Short interest rates at IB

Discussion in 'Order Execution' started by stock777, Jun 11, 2008.

  1. Does anyone know exactly what the short rebate rates mean as reported by IB.

    Stock A

    Rate (- 5.5 %)

    Stock B

    Rate (+ 1.5 %)

    What exactly does this mean and since they dont pay anything unless you are short over 100k, how does this affect smaller short positions?

    I see some stocks with huge negative rates, presumably these are costly to borrow.
  2. dont


    How do you see the rates?
  3. so not one of you twits knows the answer to this simple question?
  4. Ok let me take a stab at it.
    There are two types of stocks in the stock loan world. General Collateral (GC names) and Specials (hard to borrows.

    In General Collateral names you have to post 102% of the value of the stock to borrow it. That collateral is reinvested and the brokerage will pay you a percentage of the invested returns. If the number is ZERO then you are basically loaning your brokerage money and they invest it over night. I have explained in other places how this is the way brokerages make money.

    In the Special names the 'rebate'.....the percentage of the invested returns that are payed to you....often goes to zero naturally and in the really hard to borrow names the borrower must PAY a commission in order to borrow. Hence the negative rebate rate.

  5. mskl


    that is correct.

    Mr. Downey: I remember when you use to work for this particular Brokerage firm....

    Here is some advice for you folks at OneChicago. You should list every one of these "hard to borrow" names on your Exchange. Not only should they be listed but a tight continuous market should be posted - and you will get lots of business.....

    This is how you can take business away from Equity exchanges as many of us can't sell these hard to borrow names.

    You also might want to consider expanding your trading hours to the pre and post market...
  6. Our plan is to list more of the hard to borrow names but there is a problem. Marketmakers are subject to the same locate process as everyone else (more or less) and are therefore reluctant to expose themselves to risk. We have minimum bid/ask requirements for the marketmakers and given the volatility in the rebate rates for the Specials they aren't too motivated to be making tight markets because it is so difficult to quantify the risk.
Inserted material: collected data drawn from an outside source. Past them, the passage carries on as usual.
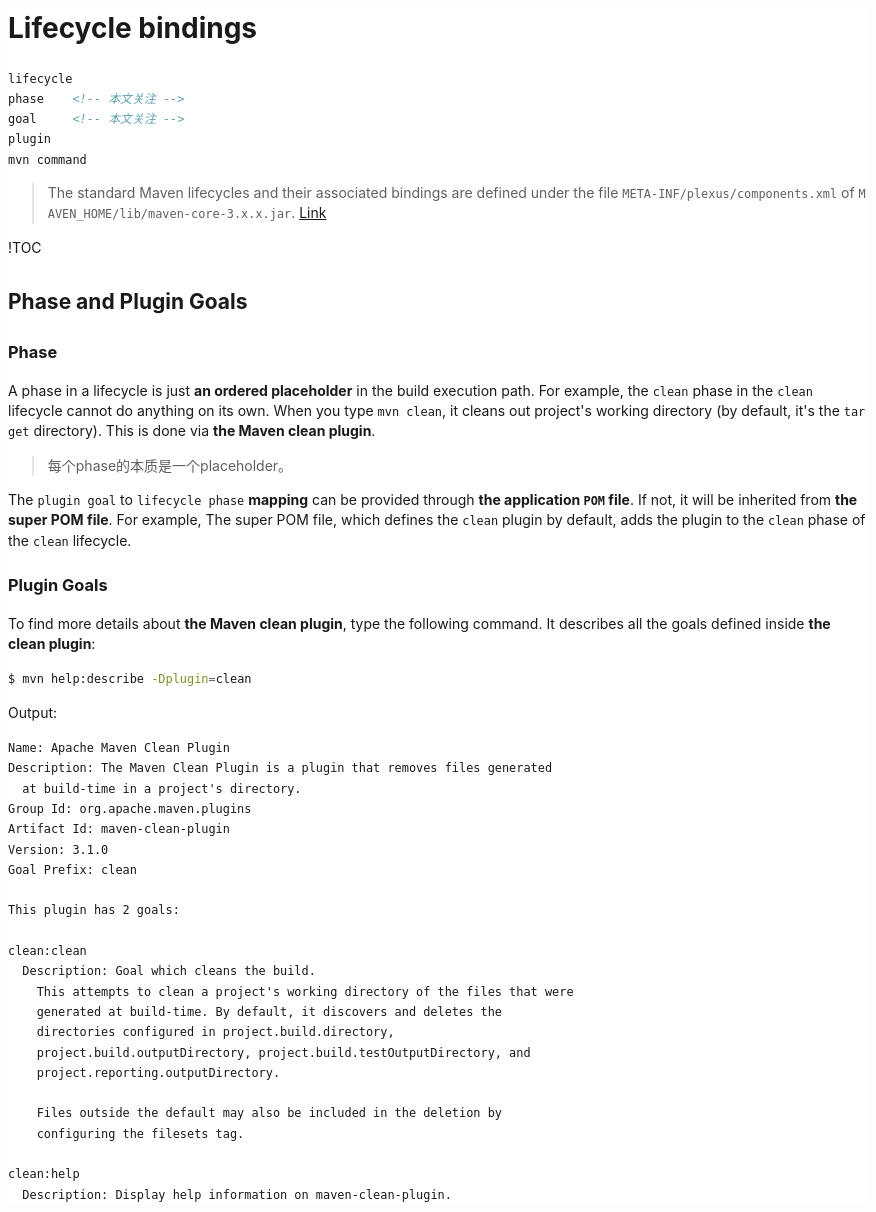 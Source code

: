 # Lifecycle bindings

```xml
lifecycle
phase    <!-- 本文关注 -->
goal     <!-- 本文关注 -->
plugin
mvn command
```

> The standard Maven lifecycles and their associated bindings are defined under the file `META-INF/plexus/components.xml` of `MAVEN_HOME/lib/maven-core-3.x.x.jar`. [Link](components-a.xml)

!TOC

## Phase and Plugin Goals

### Phase

A phase in a lifecycle is just **an ordered placeholder** in the build execution path. For example, the `clean` phase in the `clean` lifecycle cannot do anything on its own. When you type `mvn clean`, it cleans out project's working directory (by default, it's the `target` directory). This is done via **the Maven clean plugin**.

> 每个phase的本质是一个placeholder。

The `plugin goal` to `lifecycle phase` **mapping** can be provided through **the application `POM` file**. If not, it will be inherited from **the super POM file**. For example, The super POM file, which defines the `clean` plugin by default, adds the plugin to the `clean` phase of the `clean` lifecycle.

### Plugin Goals

To find more details about **the Maven clean plugin**, type the following command. It describes all the goals defined inside **the clean plugin**:

```bash
$ mvn help:describe -Dplugin=clean
```

Output:

```txt
Name: Apache Maven Clean Plugin
Description: The Maven Clean Plugin is a plugin that removes files generated
  at build-time in a project's directory.
Group Id: org.apache.maven.plugins
Artifact Id: maven-clean-plugin
Version: 3.1.0
Goal Prefix: clean

This plugin has 2 goals:

clean:clean
  Description: Goal which cleans the build.
    This attempts to clean a project's working directory of the files that were
    generated at build-time. By default, it discovers and deletes the
    directories configured in project.build.directory,
    project.build.outputDirectory, project.build.testOutputDirectory, and
    project.reporting.outputDirectory.
    
    Files outside the default may also be included in the deletion by
    configuring the filesets tag.

clean:help
  Description: Display help information on maven-clean-plugin.
``` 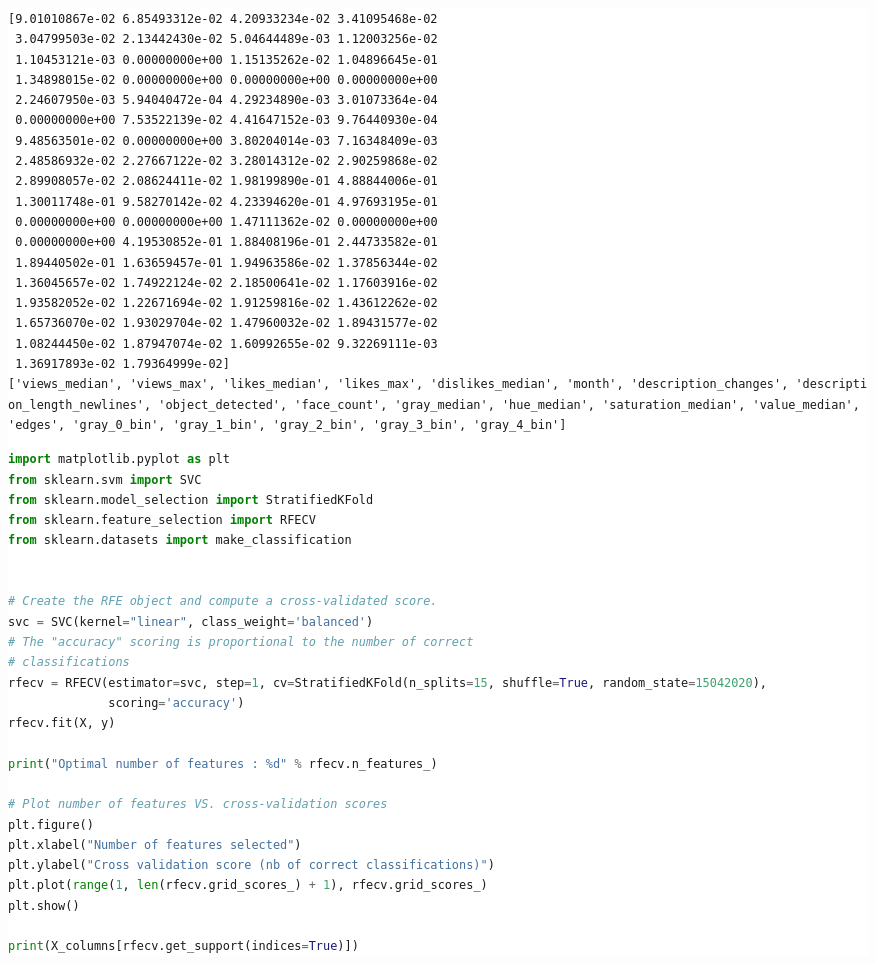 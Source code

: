     [9.01010867e-02 6.85493312e-02 4.20933234e-02 3.41095468e-02
     3.04799503e-02 2.13442430e-02 5.04644489e-03 1.12003256e-02
     1.10453121e-03 0.00000000e+00 1.15135262e-02 1.04896645e-01
     1.34898015e-02 0.00000000e+00 0.00000000e+00 0.00000000e+00
     2.24607950e-03 5.94040472e-04 4.29234890e-03 3.01073364e-04
     0.00000000e+00 7.53522139e-02 4.41647152e-03 9.76440930e-04
     9.48563501e-02 0.00000000e+00 3.80204014e-03 7.16348409e-03
     2.48586932e-02 2.27667122e-02 3.28014312e-02 2.90259868e-02
     2.89908057e-02 2.08624411e-02 1.98199890e-01 4.88844006e-01
     1.30011748e-01 9.58270142e-02 4.23394620e-01 4.97693195e-01
     0.00000000e+00 0.00000000e+00 1.47111362e-02 0.00000000e+00
     0.00000000e+00 4.19530852e-01 1.88408196e-01 2.44733582e-01
     1.89440502e-01 1.63659457e-01 1.94963586e-02 1.37856344e-02
     1.36045657e-02 1.74922124e-02 2.18500641e-02 1.17603916e-02
     1.93582052e-02 1.22671694e-02 1.91259816e-02 1.43612262e-02
     1.65736070e-02 1.93029704e-02 1.47960032e-02 1.89431577e-02
     1.08244450e-02 1.87947074e-02 1.60992655e-02 9.32269111e-03
     1.36917893e-02 1.79364999e-02]
    ['views_median', 'views_max', 'likes_median', 'likes_max', 'dislikes_median', 'month', 'description_changes', 'description_length_newlines', 'object_detected', 'face_count', 'gray_median', 'hue_median', 'saturation_median', 'value_median', 'edges', 'gray_0_bin', 'gray_1_bin', 'gray_2_bin', 'gray_3_bin', 'gray_4_bin']



```python
import matplotlib.pyplot as plt
from sklearn.svm import SVC
from sklearn.model_selection import StratifiedKFold
from sklearn.feature_selection import RFECV
from sklearn.datasets import make_classification


# Create the RFE object and compute a cross-validated score.
svc = SVC(kernel="linear", class_weight='balanced')
# The "accuracy" scoring is proportional to the number of correct
# classifications
rfecv = RFECV(estimator=svc, step=1, cv=StratifiedKFold(n_splits=15, shuffle=True, random_state=15042020),
              scoring='accuracy')
rfecv.fit(X, y)

print("Optimal number of features : %d" % rfecv.n_features_)

# Plot number of features VS. cross-validation scores
plt.figure()
plt.xlabel("Number of features selected")
plt.ylabel("Cross validation score (nb of correct classifications)")
plt.plot(range(1, len(rfecv.grid_scores_) + 1), rfecv.grid_scores_)
plt.show()

print(X_columns[rfecv.get_support(indices=True)])
```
    But it is not a dead issue. The Stock Loan process is one of the murkiest on Wall Street and is dominated by the large Prime Brokers. As I have mentioned in other posts it is always the head of Stock Lending who has the up/down vote on whether the firm will allow customers to trade SSF. Can to guess where they stand? Now they sometimes have the stocks in their inventory but often times they have to go to the pension and endowment funds who are by nature big, diverse buyers of stock. They 'borrow' from the pension funds (which are supposed to be acting as fiduciaries for the pension investors) and pay 20-50 basis points in return but then turn around and charge 60 to 7500 basis points to the customers. It really is outrageous. So from my point of view the pension funds should be bringing their inventory to the market to facilitate short sellers but they want no counterparty exposure, transparency and a centralized location. This is exactly what OneChicago offers but if they begin to do this who do you think will benefit and who do you think will begin to suffer? So who has an incentive to keep customers and pensions from meeting in the middle?

    What we are attempting to do is change market structure. That, I am afraid, is going to take a bit of time.

  7. mskl


    I understand what you are saying. But keep in mind that option market makers in those same hard to borrow names will post markets - markets that take into account the fact that it may be difficult to hedge (i.e synthetics generally trade at cheaper levels relative to the stock to account for the huge borrowing costs)

    Having said this - let's say you have a hard to borrow name (XYZ) and if your market makers were to post markets at some sort of discount to Fair Value (based on borrowing factors) - Then at least investors could short the stock in an easy format (without using equity options and without the risk of being bought in) and anyone who wants to buy that stock should buy the SSF instead of the equity because it will trade at a cheaper price (FV). Delivery is an issue - yes - but you could also settle the SSF's to cash. Bottom line is as you say you have to attempt to bring the buyers and sellers together and reduce that huge markup in borrowing rates. The first step would be to have market makers post markets in these types of issues - and when things trade at a discount - then the buyers should come in. Yes it will take time but it seems to me there is something there for you guys - an advantage over the equity market. Best of Luck.
  8. I cannot see SSFs (in individual names) settle in cash. Changing delivery will mess up all the people who are using using them as exchange for delivery vehicles (interest rate vehicles). Plus you are going to need a rule change. Unlikely.
  9. mskl


    Off the top of my head - I believe that I have seen some that settle in cash but those might be European....
  10. Aside from our Narrow Based Indices which are settled in cash all other SSF do in fact settle into long or short CUSIP positions. This is a feature and not a bug.

    EUREX does in fact offer SSF trading settling in cash but we have no plans to adapt our contracts.